> [Task objective]: Filter these entries, keeping only lines that hold the word "February".

Plain-text document sources
_ _ _

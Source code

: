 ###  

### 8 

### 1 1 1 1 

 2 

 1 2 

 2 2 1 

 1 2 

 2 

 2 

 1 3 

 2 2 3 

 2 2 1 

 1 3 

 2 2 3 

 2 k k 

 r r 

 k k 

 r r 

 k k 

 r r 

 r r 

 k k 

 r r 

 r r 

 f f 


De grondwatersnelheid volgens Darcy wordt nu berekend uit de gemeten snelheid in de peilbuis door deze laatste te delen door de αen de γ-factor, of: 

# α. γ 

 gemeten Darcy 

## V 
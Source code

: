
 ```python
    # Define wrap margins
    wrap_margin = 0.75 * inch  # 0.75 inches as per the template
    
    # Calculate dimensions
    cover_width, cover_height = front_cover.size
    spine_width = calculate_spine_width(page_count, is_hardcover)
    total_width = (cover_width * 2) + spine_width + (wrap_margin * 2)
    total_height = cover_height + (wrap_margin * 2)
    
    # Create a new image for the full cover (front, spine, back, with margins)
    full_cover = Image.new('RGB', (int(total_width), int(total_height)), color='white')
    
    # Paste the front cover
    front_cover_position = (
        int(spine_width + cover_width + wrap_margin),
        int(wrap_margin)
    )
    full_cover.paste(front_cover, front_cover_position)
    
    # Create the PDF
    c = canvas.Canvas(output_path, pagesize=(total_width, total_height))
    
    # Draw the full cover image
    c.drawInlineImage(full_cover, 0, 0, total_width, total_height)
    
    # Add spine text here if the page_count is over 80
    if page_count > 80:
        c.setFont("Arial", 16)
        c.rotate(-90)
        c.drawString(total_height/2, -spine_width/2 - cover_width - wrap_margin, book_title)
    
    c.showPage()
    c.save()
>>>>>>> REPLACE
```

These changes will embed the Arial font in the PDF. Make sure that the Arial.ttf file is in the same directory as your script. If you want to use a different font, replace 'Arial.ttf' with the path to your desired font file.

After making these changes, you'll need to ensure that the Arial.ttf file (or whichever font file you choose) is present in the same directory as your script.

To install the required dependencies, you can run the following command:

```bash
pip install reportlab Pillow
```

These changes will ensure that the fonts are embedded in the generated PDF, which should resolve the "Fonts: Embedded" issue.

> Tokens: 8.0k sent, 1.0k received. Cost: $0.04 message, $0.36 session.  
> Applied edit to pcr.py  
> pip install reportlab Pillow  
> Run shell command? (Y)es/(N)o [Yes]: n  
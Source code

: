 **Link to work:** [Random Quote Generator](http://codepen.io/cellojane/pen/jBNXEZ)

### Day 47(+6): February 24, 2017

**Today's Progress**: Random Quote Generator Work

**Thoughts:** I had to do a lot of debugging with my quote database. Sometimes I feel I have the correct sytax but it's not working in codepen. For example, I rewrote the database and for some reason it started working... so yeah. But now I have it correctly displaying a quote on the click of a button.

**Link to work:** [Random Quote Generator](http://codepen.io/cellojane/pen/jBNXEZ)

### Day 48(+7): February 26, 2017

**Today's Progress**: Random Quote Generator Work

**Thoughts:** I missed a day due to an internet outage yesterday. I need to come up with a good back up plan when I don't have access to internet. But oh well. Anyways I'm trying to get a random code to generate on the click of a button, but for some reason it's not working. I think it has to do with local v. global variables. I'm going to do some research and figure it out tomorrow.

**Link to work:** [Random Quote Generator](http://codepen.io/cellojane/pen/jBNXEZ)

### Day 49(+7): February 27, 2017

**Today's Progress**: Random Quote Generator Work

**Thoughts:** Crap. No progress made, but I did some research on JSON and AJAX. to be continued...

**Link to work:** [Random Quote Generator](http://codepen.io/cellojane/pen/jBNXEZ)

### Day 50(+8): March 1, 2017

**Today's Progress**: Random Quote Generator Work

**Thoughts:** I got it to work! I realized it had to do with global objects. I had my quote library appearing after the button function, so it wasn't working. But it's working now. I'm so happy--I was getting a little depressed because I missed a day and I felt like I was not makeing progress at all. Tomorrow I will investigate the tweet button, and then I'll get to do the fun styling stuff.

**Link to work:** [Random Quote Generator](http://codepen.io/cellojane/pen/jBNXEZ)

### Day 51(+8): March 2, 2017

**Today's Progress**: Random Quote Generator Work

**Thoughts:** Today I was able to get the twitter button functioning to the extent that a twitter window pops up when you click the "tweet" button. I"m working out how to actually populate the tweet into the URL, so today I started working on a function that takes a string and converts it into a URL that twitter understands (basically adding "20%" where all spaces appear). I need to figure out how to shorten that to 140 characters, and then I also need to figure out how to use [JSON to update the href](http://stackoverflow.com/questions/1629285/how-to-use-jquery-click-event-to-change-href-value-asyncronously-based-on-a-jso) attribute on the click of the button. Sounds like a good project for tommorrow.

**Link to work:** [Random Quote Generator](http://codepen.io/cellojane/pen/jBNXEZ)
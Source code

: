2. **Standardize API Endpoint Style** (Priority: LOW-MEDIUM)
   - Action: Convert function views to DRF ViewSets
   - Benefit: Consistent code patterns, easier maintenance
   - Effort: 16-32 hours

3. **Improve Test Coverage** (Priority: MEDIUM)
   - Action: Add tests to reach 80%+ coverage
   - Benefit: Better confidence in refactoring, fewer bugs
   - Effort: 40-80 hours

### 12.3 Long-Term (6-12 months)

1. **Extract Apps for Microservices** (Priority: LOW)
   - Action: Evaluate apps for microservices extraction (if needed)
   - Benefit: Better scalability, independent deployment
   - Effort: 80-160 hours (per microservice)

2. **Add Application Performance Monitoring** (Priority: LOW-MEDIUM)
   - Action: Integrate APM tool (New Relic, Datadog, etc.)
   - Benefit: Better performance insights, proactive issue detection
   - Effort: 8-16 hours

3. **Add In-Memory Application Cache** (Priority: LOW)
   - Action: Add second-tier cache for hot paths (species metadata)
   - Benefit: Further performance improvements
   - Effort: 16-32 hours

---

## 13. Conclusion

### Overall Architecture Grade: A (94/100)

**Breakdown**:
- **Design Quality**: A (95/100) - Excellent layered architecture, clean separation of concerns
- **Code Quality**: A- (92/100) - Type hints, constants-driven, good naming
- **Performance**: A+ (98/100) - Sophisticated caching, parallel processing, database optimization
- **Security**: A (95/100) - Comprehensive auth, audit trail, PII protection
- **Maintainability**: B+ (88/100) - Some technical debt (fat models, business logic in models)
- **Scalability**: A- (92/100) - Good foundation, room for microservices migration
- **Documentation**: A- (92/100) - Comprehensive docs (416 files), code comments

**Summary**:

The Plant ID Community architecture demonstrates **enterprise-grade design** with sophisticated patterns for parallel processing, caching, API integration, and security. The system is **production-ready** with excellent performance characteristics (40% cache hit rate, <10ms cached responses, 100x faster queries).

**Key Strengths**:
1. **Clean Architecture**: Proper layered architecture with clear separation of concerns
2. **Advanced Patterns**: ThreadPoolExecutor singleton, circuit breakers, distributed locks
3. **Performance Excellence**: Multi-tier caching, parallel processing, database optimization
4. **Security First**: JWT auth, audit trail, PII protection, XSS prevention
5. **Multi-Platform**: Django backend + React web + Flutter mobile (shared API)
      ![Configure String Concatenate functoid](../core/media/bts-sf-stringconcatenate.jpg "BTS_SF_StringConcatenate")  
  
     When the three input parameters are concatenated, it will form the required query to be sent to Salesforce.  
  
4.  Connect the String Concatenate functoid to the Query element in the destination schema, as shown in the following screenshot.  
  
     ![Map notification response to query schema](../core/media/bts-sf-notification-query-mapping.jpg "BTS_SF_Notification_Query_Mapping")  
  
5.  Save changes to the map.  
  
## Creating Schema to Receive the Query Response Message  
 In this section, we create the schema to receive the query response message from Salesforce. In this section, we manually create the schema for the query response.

_ _ _

> [Result of the exercise]:
### Day 47(+6): February 24, 2017
### Day 48(+7): February 26, 2017
### Day 49(+7): February 27, 2017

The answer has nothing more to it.